Once the line with "Here in Jeketion" is found in the entries below, repeat it and each following line exactly, up to and including the line with "I also saw many". Add no other lines.

GIVEN DATA:
____________________

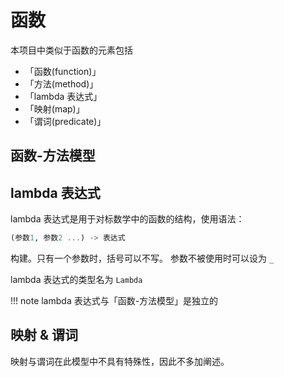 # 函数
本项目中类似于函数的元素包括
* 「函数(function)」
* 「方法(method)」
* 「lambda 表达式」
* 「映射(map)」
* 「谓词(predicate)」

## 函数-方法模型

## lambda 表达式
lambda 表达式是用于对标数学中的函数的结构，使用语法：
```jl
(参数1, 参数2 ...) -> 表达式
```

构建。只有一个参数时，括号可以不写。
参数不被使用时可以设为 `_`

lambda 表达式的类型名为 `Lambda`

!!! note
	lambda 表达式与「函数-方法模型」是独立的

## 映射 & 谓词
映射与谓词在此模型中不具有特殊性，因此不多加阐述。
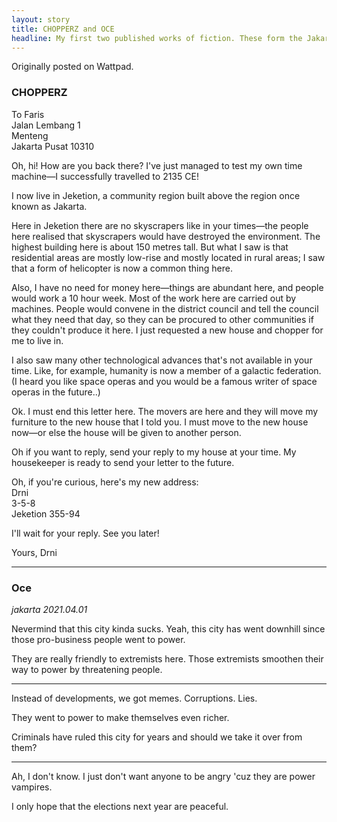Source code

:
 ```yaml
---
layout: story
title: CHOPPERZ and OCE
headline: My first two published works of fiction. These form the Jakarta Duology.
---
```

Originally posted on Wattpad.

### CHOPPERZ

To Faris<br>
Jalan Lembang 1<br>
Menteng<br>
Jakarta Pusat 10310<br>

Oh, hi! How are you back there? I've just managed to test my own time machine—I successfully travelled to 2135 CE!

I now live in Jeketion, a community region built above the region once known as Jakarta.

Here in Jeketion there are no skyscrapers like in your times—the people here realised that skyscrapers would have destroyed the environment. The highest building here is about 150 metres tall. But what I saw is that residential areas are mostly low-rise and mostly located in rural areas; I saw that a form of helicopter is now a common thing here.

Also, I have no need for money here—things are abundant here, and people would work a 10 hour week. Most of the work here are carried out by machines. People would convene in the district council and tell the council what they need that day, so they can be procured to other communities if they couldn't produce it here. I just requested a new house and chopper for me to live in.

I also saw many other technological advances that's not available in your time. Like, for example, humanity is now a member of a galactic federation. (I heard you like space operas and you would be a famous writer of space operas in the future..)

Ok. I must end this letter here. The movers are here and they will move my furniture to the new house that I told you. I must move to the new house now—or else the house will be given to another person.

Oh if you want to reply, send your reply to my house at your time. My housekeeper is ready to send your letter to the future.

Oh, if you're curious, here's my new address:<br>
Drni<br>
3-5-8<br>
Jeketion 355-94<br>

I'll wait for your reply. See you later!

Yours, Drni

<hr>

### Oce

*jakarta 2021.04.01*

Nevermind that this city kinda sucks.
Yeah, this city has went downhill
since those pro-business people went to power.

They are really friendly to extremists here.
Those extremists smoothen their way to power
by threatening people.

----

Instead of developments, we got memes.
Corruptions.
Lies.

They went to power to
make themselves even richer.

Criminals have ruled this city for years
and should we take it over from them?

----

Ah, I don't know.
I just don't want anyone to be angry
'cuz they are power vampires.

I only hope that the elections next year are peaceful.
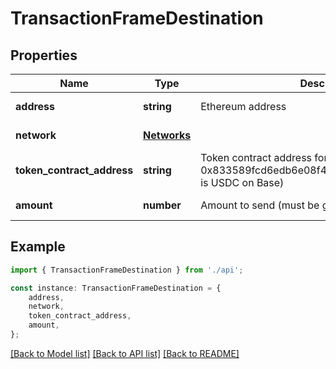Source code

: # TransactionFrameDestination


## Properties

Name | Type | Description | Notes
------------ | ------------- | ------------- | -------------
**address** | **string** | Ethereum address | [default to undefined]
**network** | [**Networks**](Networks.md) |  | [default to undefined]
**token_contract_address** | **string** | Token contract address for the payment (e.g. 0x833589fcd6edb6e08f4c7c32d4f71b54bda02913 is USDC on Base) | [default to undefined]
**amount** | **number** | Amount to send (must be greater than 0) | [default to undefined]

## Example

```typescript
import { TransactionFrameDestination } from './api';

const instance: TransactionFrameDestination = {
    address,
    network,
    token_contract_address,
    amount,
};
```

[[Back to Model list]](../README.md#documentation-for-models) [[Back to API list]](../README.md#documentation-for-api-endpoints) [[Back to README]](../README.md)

____________________

REPLY:
Here in Jeketion there are no skyscrapers like in your times—the people here realised that skyscrapers would have destroyed the environment. The highest building here is about 150 metres tall. But what I saw is that residential areas are mostly low-rise and mostly located in rural areas; I saw that a form of helicopter is now a common thing here.

Also, I have no need for money here—things are abundant here, and people would work a 10 hour week. Most of the work here are carried out by machines. People would convene in the district council and tell the council what they need that day, so they can be procured to other communities if they couldn't produce it here. I just requested a new house and chopper for me to live in.

I also saw many other technological advances that's not available in your time. Like, for example, humanity is now a member of a galactic federation. (I heard you like space operas and you would be a famous writer of space operas in the future..)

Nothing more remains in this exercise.